Lewis Henry Morgan (1818-1881)
Lewis Henry Morgan, although trained as a lawyer, became interested in the Haudenosaunee (Iroquois) Indians of New York State and was among the first Americans to make scientific studies of Native Americans. Like many of his generation, he feared that the Indian people of America would not survive the impact of European-American civilization.
After a chance meeting in 1844 with Ely Parker, at that time a Seneca teenager fluent in English and Seneca, Morgan's interest in the Haudenosaunee increased. The two young men became friends, and Parker introduced Morgan to his friends and family at the Tonawanda Reservation near Akron, New York. Morgan pursued his studies of Iroquois ethnology with Parker's assistance, both at Tonawanda and at the Six Nations Reservation in Canada. The joint intellectual effort resulted in Morgan's book, The League of the Iroquois (1851), which he dedicated to Parker. It was the first full-length study of an American Indian people.
Morgan collected objects from the daily life of the Haudenosaunee for the State Cabinet of Natural History of the Regents of the State of New York. A disastrous fire in the Albany (New York) Museum in 1911 destroyed much of this collection. Morgan's personal collection was donated to the Rochester Museum & Science Center (Rochester, New York) by the University of Rochester, and is preserved today for research and special exhibits.
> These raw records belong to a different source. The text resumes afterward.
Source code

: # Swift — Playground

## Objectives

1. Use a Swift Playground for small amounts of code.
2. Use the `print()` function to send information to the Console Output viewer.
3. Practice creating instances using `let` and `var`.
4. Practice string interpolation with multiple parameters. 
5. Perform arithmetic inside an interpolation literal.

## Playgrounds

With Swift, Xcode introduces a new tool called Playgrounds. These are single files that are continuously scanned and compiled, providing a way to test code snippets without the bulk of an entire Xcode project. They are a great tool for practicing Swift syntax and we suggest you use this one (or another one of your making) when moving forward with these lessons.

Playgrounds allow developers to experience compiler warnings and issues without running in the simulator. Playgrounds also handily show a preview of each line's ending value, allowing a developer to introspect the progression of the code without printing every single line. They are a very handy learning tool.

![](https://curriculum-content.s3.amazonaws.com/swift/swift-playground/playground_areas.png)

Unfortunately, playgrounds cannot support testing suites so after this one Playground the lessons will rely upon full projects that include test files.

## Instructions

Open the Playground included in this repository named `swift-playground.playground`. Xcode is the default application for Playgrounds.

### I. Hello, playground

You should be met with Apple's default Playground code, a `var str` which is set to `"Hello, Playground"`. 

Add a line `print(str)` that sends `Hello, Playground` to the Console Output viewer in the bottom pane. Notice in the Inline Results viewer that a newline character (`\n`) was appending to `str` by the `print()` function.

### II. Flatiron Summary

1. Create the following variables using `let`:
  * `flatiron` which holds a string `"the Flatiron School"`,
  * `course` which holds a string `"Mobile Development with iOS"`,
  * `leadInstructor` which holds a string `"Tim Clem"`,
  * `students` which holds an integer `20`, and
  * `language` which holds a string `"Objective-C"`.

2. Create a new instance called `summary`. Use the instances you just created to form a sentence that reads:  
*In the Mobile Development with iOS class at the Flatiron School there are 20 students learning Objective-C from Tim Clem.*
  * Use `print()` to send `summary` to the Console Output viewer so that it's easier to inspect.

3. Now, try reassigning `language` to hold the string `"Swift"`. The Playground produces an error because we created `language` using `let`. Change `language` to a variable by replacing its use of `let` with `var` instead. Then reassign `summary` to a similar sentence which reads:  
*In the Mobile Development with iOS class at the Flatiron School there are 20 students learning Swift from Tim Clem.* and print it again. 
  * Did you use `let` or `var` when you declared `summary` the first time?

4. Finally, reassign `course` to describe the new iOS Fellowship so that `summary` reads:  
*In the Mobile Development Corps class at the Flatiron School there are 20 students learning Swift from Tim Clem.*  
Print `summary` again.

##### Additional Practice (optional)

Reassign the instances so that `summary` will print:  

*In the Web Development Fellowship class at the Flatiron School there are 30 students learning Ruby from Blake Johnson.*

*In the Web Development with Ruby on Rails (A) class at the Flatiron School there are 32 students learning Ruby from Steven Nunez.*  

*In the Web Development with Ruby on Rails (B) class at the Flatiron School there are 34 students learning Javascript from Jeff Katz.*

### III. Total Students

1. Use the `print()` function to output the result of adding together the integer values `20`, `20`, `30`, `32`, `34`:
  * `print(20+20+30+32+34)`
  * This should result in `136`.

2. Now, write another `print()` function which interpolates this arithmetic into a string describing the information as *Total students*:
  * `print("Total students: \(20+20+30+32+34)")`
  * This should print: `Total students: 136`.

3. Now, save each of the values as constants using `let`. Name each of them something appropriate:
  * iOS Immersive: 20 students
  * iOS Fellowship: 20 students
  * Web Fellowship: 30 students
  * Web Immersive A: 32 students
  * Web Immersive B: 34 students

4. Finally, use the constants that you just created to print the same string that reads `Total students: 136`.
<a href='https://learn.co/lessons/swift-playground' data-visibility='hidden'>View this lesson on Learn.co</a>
Lewis Henry Morgan's initial interest in the American Indian was sparked by a desire to learn about their kinship systems. He first described the Haudenosaunee system of kinship and then pursued the subject with other Native groups. He made five field trips to the western "Indian Country" between 1859 and 1862, and to southwestern Colorado and Arizona in 1878, collecting artifacts and recording the details of kinship systems whenever possible. Many of these objects are also in the collections of the RMSC.
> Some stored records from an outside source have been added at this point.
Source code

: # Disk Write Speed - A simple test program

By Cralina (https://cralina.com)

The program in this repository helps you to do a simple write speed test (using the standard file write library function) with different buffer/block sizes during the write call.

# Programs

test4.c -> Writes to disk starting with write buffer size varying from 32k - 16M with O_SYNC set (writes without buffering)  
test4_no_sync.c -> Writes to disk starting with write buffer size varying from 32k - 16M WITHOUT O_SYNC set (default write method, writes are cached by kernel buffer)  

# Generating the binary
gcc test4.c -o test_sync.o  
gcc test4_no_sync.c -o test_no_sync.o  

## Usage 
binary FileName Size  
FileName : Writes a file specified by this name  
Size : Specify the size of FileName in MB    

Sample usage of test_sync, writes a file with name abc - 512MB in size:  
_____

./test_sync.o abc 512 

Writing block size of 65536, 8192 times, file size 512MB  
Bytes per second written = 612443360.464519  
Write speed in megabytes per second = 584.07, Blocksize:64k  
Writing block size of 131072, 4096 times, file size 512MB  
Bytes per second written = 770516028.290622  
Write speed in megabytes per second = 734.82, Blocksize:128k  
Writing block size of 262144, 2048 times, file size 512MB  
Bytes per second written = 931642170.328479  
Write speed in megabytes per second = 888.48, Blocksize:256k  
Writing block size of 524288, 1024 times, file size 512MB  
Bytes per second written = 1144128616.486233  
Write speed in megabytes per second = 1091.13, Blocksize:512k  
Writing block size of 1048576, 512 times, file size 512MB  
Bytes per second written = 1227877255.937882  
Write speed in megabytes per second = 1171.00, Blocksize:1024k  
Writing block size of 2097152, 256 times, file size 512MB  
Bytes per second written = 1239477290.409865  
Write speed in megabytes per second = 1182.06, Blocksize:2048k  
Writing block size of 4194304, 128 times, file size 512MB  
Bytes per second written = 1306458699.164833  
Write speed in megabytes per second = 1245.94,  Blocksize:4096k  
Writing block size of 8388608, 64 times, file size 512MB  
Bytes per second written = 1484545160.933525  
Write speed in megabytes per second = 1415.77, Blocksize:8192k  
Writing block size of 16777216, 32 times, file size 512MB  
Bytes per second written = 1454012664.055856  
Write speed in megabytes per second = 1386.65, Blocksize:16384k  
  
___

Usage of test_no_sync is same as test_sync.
The Lewis Henry Morgan Collection at the RMSC contains a more complete biography of Morgan, and includes photographs and descriptions of many of the objects he collected at Tonawanda and in the West. An associated exhibit at the site, The Indian Arts Project, presents materials made by Haudenosaunee residents at the Tonawanda and Cattaraugus Reservations during the 1930s as part of the federal government's Works Progress Administration (WPA) program. Some of the objects made at that time duplicated the artifacts Morgan collected at Tonawanda -- the ones that were lost in the Albany fire. Arthur C. Parker, the director of the project (and the Director of the Rochester Museum at the time), was the grand-nephew of Ely S. Parker.